Ma se un'espressione gergale - e niente affatto offensiva - ha creato scandalo perché pronunciata nella East Room della Casa Bianca, ben altro impatto avrebbe avuto in Italia. Dove, da tempo, il linguaggio scurrile è entrato nel dizionario politico. Certo, sono lontani i tempi in cui ci si scandalizzava delle "bischerate" tanto ricorrenti nelle parole di Amintore Fanfani. Che, in realtà, non erano offese, visto che a fine carriera diceva di se stesso: "Chi nasce bischero, bischero lo sarà sempre".

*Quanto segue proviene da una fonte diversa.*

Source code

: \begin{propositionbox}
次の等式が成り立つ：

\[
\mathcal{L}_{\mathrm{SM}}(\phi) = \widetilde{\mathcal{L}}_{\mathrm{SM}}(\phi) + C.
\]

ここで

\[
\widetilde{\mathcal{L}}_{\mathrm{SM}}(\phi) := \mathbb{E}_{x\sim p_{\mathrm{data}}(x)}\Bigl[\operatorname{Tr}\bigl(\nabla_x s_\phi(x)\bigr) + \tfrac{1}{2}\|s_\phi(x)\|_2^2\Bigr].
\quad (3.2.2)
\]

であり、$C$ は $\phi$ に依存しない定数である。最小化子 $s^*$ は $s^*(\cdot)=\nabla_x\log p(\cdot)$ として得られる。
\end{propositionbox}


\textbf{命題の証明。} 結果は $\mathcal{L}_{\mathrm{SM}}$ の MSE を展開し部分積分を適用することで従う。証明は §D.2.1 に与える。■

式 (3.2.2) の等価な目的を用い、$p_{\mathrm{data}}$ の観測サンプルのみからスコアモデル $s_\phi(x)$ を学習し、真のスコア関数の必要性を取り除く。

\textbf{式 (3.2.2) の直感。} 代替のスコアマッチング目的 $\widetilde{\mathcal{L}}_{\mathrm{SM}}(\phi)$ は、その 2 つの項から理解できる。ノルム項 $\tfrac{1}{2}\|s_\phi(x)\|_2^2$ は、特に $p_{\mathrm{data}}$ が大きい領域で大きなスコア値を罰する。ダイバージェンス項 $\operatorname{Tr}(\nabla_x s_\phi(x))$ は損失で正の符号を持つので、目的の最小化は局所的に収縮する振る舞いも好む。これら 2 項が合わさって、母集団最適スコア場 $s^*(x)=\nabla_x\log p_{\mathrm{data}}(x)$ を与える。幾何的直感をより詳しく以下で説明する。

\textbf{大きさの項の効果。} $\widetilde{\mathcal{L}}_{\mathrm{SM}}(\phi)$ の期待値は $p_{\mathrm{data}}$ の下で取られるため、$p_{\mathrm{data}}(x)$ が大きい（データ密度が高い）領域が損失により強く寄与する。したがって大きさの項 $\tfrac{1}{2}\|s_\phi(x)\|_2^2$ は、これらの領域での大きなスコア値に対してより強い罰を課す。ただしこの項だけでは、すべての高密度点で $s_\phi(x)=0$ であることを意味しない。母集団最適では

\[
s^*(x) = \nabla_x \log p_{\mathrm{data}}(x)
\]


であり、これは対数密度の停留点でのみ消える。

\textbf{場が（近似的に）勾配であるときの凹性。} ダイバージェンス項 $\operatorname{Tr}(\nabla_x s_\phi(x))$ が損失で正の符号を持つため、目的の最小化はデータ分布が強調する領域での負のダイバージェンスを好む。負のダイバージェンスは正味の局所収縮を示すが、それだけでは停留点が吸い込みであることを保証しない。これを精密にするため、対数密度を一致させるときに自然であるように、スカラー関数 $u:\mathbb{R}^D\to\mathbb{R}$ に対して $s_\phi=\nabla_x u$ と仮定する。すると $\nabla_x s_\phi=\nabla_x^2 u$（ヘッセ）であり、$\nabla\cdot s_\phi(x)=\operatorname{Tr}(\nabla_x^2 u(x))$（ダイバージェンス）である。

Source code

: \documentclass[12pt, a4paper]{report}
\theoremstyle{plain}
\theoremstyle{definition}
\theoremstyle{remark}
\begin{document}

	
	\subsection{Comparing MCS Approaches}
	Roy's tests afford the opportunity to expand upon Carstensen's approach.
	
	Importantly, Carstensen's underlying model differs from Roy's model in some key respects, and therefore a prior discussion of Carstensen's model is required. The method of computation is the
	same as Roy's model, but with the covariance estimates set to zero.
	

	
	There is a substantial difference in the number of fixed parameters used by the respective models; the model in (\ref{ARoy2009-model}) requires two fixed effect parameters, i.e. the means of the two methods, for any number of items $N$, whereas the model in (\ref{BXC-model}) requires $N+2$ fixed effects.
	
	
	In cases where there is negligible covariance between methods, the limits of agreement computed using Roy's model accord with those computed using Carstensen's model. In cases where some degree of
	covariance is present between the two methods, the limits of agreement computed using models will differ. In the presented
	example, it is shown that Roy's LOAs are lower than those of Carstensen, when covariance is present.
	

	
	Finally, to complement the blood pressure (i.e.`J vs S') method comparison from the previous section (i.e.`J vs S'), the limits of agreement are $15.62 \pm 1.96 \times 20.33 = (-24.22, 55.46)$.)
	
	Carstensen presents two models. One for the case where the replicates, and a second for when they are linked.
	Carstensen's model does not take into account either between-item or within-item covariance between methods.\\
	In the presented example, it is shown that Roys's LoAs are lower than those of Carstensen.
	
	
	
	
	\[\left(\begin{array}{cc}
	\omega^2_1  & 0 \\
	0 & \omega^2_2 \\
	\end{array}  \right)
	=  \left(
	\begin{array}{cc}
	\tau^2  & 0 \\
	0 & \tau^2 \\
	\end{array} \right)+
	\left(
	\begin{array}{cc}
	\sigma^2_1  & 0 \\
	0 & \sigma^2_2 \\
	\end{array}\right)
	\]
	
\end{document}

Poi sono arrivati i salotti televisivi e i politici si sono adeguati al linguaggio imperante nelle corride che vanno in scena a tutte le ore sul piccolo scherme. È rimasta agli annali la dichiarazione di Silvio Berlusconi, che il 4 aprile 2006, a conclusione della campagna elettorale, si lasciò andare a una riflessione colorita: «Ho troppa stima dell'intelligenza degli italiani per pensare che ci siano in giro così tanti coglioni che possano votare facendo il proprio disinteresse».

Il frequente ricorso alle parolacce è addirittura un tratto distintivo di Vittorio Sgarbi, in questo video protagonista di un acceso battibecco con Marco Pannella.

Non se le sono mandate a dire nel 2006 nemmeno Luxuria e Alessandra Mussolini, protagonisti a Porta a Porta di un inglorioso scontro a colpi di «fascista» e «frocio».

Lo scorso anno il presidente della Camera Gianfranco Fini è finito su tutte le prime pagine dopo aver definito, nel corso di un incontro con ragazzini immigrati, «Stronzi» tutti coloro che li bollano come «Diversi».

Registrando, a stretto giro di posta, una risposta in tema dal ministro della Semplificazione Roberto Calderoli: «Stronzo chi li illude» . Un florilegio di epiteti da far sembrare ormai sbiadite le rivendicazioni machiste di Umberto Bossi ai tempi de «La Lega ce l'ha duro».

Non che all'estero manchino episodi simili, ma quanto meno sono differenti le reazioni. Due anni fa Patrick Devedjian, segretario generale aggiunto dell' Ump (il partito del presidente francese Nicolas Sarkozy) apostrofò con un inelegante «Salope» (Puttana) la sua ex collega Anne-Marie Comparini, rea di essere passata all'Udf del centrista Francois Bayrou. Ma poi fu costretto dallo stesso presidente a scusarsi.

Mentre l'Observer ha parlato di pressioni da parte di Tony Blair sul suo ex portavoce Alastair per censurare il libro in uscito nel quale l'ex premier veniva disegnato come aduso a frequenti espressioni colorite in passato. Segno che altrove il linguaggio scurrile è ancora sanzionato dall'opinione pubblica anche quando hanno terminato la carica politica.